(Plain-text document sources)

::::::::

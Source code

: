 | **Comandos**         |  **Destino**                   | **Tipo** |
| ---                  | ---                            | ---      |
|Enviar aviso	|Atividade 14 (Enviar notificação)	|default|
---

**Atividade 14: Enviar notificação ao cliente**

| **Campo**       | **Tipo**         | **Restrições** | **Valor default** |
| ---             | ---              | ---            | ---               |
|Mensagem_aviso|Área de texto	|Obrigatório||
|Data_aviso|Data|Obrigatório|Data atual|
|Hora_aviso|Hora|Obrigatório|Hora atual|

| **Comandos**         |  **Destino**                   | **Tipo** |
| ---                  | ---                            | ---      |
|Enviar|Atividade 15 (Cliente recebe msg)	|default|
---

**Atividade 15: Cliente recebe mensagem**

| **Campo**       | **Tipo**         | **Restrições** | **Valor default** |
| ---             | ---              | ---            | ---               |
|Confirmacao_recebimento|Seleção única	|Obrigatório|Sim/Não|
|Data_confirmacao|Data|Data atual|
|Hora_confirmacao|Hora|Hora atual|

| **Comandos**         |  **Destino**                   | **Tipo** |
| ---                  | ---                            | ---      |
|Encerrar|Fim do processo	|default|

::::::::

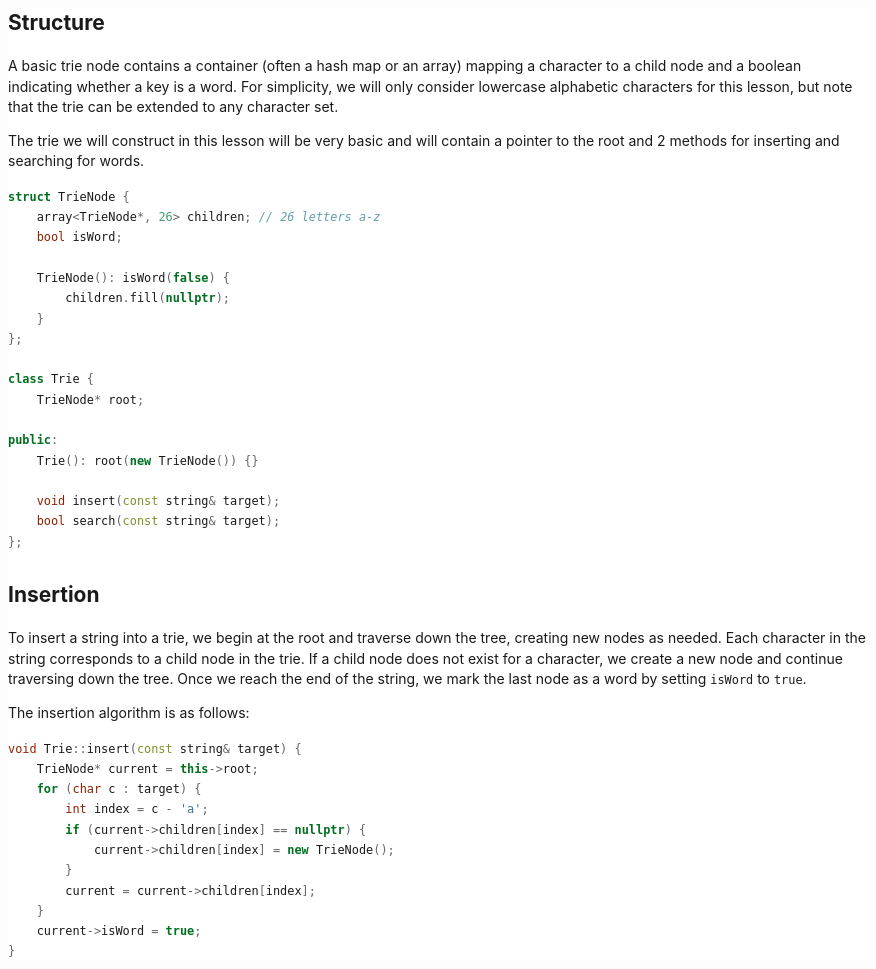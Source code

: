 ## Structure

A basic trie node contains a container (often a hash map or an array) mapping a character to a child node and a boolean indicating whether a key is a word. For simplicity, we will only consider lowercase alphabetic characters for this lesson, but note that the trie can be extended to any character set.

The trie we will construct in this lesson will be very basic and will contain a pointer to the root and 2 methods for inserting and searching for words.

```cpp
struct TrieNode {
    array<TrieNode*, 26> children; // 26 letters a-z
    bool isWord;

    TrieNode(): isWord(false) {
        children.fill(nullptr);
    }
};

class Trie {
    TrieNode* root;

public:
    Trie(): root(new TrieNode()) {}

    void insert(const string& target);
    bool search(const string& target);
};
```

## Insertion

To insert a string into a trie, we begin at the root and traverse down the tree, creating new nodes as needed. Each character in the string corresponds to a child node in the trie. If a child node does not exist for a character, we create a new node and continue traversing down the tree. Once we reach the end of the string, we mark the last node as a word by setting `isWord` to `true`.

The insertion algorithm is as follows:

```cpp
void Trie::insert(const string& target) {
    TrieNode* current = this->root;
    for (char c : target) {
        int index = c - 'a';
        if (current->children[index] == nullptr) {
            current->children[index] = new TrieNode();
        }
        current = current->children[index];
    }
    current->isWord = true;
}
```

::::::::

Work instruction:
Whenever a line above holds the word "default", include it in your count, and report nothing but that count.

Response to the task:
5